*** Opening of DATA LISTING ***

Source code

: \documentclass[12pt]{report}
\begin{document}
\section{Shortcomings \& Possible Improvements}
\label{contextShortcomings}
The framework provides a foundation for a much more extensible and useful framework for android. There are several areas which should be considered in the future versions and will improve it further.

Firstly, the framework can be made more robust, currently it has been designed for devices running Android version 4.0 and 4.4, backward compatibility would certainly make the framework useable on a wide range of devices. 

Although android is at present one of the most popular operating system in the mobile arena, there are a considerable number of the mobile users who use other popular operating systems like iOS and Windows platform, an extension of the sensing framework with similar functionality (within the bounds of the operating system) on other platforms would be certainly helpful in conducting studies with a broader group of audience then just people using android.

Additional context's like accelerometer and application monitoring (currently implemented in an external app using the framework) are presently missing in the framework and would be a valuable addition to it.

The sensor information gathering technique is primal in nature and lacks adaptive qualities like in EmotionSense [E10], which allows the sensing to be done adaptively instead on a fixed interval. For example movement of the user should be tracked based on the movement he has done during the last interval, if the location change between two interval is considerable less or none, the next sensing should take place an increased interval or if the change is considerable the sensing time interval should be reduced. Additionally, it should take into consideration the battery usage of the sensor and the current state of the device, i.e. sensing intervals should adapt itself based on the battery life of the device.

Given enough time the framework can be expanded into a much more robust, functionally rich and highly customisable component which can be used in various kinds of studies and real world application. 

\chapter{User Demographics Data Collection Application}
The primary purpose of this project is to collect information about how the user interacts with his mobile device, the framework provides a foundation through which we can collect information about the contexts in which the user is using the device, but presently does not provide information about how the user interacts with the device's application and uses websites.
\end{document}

*** Close of DATA LISTING ***

TASK DETAILS:
Gather every line from the listing above in which the word "more" appears.

WRITTEN RESPONSE:
The framework provides a foundation for a much more extensible and useful framework for android. There are several areas which should be considered in the future versions and will improve it further.
Firstly, the framework can be made more robust, currently it has been designed for devices running Android version 4.0 and 4.4, backward compatibility would certainly make the framework useable on a wide range of devices. 
Given enough time the framework can be expanded into a much more robust, functionally rich and highly customisable component which can be used in various kinds of studies and real world application. 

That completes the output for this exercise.